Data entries
※
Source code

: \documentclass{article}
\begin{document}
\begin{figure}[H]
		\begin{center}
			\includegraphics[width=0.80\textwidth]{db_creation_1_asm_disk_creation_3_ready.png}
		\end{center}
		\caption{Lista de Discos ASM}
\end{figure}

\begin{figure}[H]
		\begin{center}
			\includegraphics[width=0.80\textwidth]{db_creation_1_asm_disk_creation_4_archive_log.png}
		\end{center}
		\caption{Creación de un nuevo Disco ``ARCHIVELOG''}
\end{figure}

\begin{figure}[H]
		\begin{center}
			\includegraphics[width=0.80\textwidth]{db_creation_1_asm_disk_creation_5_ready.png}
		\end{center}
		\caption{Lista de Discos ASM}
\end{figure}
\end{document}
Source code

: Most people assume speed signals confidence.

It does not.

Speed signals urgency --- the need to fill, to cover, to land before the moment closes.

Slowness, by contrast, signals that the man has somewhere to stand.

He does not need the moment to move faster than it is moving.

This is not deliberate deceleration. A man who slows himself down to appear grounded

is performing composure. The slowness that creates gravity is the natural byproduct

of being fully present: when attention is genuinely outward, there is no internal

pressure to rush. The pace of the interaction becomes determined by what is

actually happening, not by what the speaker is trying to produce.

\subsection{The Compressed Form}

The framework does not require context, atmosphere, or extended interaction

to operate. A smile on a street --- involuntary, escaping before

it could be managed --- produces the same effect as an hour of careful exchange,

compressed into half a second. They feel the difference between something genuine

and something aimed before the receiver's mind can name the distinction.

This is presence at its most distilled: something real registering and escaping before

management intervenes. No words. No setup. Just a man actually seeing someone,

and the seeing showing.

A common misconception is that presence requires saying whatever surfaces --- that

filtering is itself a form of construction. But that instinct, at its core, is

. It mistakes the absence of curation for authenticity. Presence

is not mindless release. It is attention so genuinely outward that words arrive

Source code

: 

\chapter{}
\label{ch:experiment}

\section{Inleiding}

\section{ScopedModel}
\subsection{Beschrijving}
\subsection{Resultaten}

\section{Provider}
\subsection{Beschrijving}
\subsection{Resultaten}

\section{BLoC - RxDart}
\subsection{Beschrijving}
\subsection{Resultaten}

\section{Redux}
※
The problem: Each line in the data that holds the string "genuinely" needs to be copied.

Solution below:
of being fully present: when attention is genuinely outward, there is no internal
is not mindless release. It is attention so genuinely outward that words arrive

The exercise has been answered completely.